My datatable looks like this:
Timestamp(unix time) | Value
x | 10
x | 42
x | 643
y | 5
y | 9
y | 70
...and so on. The table contains a lot of values (1000+) but has always three rows with the same timestamp.
Now I want it to look like this:
Timestamp(unix time) | Value 1 | Value 2 | Value 3
x | 10 | 42 | 643
y | 5 | 9 | 70
How can I sort it this way?
(If there are more than three values, the programm should just insert the first three values it has found)
Thanks for any help!
Thanks for your approach! I solved it myself now.
This is how I've done it:
var grouped = from myRow in myDataTable.AsEnumerable()

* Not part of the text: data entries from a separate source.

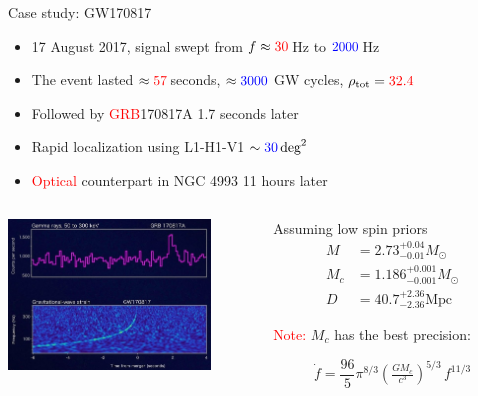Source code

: \documentclass[xcolor=dvipsnames,t]{beamer}
\newcommand{\red}[1]{\textcolor{red}{#1}}
\newcommand{\bl}[1]{\textcolor{blue}{#1}}
\newcommand{\f}{\frac}
\begin{document}
\begin{frame}{Case study: GW170817}
  \begin{itemize}
    \item 17 August 2017, signal swept from $f\approx \red{30}\,$Hz to $\bl{2000}\,$Hz 
    \item The event lasted $\approx \red{57}\,$seconds, $\approx \bl{3000}$ GW cycles, $\rho_\text{tot} = \red{32.4}$
    \item Followed by \red{GRB}170817A 1.7 seconds later
    \item Rapid localization using L1-H1-V1 $\sim \bl{30}\,\text{deg}^2$
    \item \red{Optical} counterpart in NGC 4993 11 hours later
  \end{itemize}  

  \begin{columns}
  \begin{column}{0.5\textwidth}  %
      \begin{center}
      \includegraphics[height=4cm]{figs/GW_GRB170817.jpg}
      \end{center}
  \end{column}
  \begin{column}{0.5\textwidth}
  {
    Assuming low spin priors
    \begin{align*}
     M&=2.73^{+0.04}_{-0.01} M_\odot \\
     M_c &=1.186^{+0.001}_{-0.001}M_\odot  \\ 
     D&=40.7^{+2.36}_{-2.36}\text{Mpc}
    \end{align*}
  }
  {
    \red{Note:} $M_c$ has the best precision: 
   \begin{small}$${\dot{f}} = \f{96}{5}\pi^{8/3} \left(\tfrac{G M_c}{c^3}\right)^{5/3}\, {f^{11/3}}$$ \end{small}
  } 
    
    \end{column}
  \end{columns} 
  
  

\end{frame}
\end{document}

group myRow by myRow.Field<int>("TIMESTAMP");
foreach (var timestamp in grouped)
{
string[] myRow = new string[5];
myRow[0] = timestamp.Key.ToString();
int i = 1;
foreach (var value in timestamp)
{
myRow[i] = value.Field<double>("VALUE").ToString();
i++;
if (i > 4)
break;
}
mySortedTable.Rows.Add(myRow);
}
I think this may also be solvable in SQL, but if you want to do it programmatically, I have tested the following in LinqPad:
void Main()
{
var list = new List<Tuple<string,int>> {
Tuple.Create("x", 10),
Tuple.Create("x", 42),
Tuple.Create("x", 643),
Tuple.Create("y", 5),
Tuple.Create("y", 9),
Tuple.Create("y", 70),
};
var result =
from grp in list.GroupBy(t => t.Item1)
let firstThree = grp.Select(t => t.Item2).Take(3).ToList()
select new {
Key = grp.Key,
Value1 = firstThree[0],
Value2 = firstThree[1],
Value3 = firstThree[2] };
foreach (var item in result)
Console.WriteLine(item);
}
It assumes that you have at least three elements, otherwise you'll get an out of range exception.
While the end result is an anonymous type, you could easily pipe the results of the operation into a DataRow instead.